Galicia destinará seis millones de euros para reactivar la venta de turismos y vehículos industriales como demostración del "compromiso de la Xunta con el sector". Con este plan, los gallegos podrán ahorrar hasta 2.200 euros por la compra de un vehículo medio y hasta 3.000 por un coche industrial. Ahorro que se logrará sumando el descuento que desde ayer se puede aplicar al plan del Gobierno central con la aportación de un Ejecutivo gallego que ha olvidado que, hace menos de un mes, no tenía fondos para participar en los mismos descuentos.
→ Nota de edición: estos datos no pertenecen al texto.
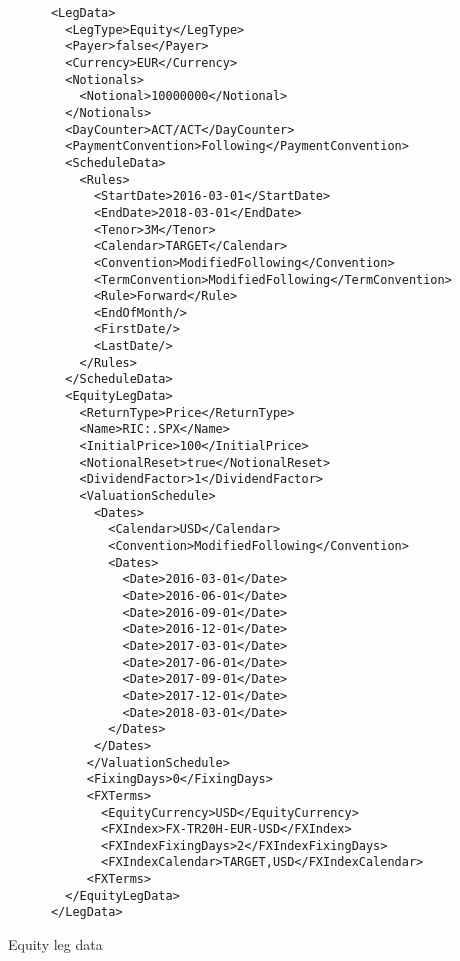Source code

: \begin{listing}[H]
\begin{verbatim}
      <LegData>
        <LegType>Equity</LegType>
        <Payer>false</Payer>
        <Currency>EUR</Currency>
        <Notionals>
          <Notional>10000000</Notional>
        </Notionals>
        <DayCounter>ACT/ACT</DayCounter>
        <PaymentConvention>Following</PaymentConvention>
        <ScheduleData>
          <Rules>
            <StartDate>2016-03-01</StartDate>
            <EndDate>2018-03-01</EndDate>
            <Tenor>3M</Tenor>
            <Calendar>TARGET</Calendar>
            <Convention>ModifiedFollowing</Convention>
            <TermConvention>ModifiedFollowing</TermConvention>
            <Rule>Forward</Rule>
            <EndOfMonth/>
            <FirstDate/>
            <LastDate/>
          </Rules>
        </ScheduleData>
        <EquityLegData>
          <ReturnType>Price</ReturnType>
          <Name>RIC:.SPX</Name>
          <InitialPrice>100</InitialPrice>
          <NotionalReset>true</NotionalReset>
          <DividendFactor>1</DividendFactor>
          <ValuationSchedule>
            <Dates>
              <Calendar>USD</Calendar>
              <Convention>ModifiedFollowing</Convention>
              <Dates>
                <Date>2016-03-01</Date>
                <Date>2016-06-01</Date>
                <Date>2016-09-01</Date>
                <Date>2016-12-01</Date>
                <Date>2017-03-01</Date>
                <Date>2017-06-01</Date>
                <Date>2017-09-01</Date>
                <Date>2017-12-01</Date>
                <Date>2018-03-01</Date>
              </Dates>
            </Dates>
           </ValuationSchedule>
           <FixingDays>0</FixingDays>
           <FXTerms>
             <EquityCurrency>USD</EquityCurrency>
             <FXIndex>FX-TR20H-EUR-USD</FXIndex>
             <FXIndexFixingDays>2</FXIndexFixingDays>
             <FXIndexCalendar>TARGET,USD</FXIndexCalendar>
           <FXTerms>
        </EquityLegData>
      </LegData>
\end{verbatim}
\caption{Equity leg data}
\label{lst:equitylegdata}
\end{listing}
Fue el presidente de la Xunta, Alberto Núñez Feijóo, el que oficializó ayer este plan gallego del motor adelandato el pasado viernes, cuando rechazó adherirse al requerimiento de Zapatero para participar de su medida, que pretendía ofrecer a los usuarios una rebaja en el precio de los coches de 2.000 euros con la suma de tres esfuerzos: el del Estado y las comunidades autónomas (con 500 euros por cada parte), y los fabricantes (1.000 euros). Feijóo cuantificó y pormenorizó todos los detalles de su medida estrella junto a las voces más relevantes del sector: los miembros del patronato del Clúster de Empresas de Automoción de Galicia (Ceaga).
Detalles
En una reunión que tuvo lugar ayer por la mañana en Vigo en la sede del Clúster -en la avenida con nombre de motor, Citroën-, presentó esta medida "consensuada con el sector". En el patronato de este colectivo, presentes en la reunión, hay dos personas de la factoría PSA y otros miembros de la industria auxiliar de la automoción, y todos aplaudieron tanto el encuentro como el contenido que en éste se expuso. Feijóo detalló que los interesados en comprar vehículos de menos de 10.000 euros recibirán hasta 500 en ayudas. Éstas ascenderán a 700 euros para los valorados entre 10.000 y 27.000 euros y, finalmente, los vehículos industriales ligeros -de hasta 3,5 toneladas-, los compradores percibirán entre 1.000 y 1.500 euros.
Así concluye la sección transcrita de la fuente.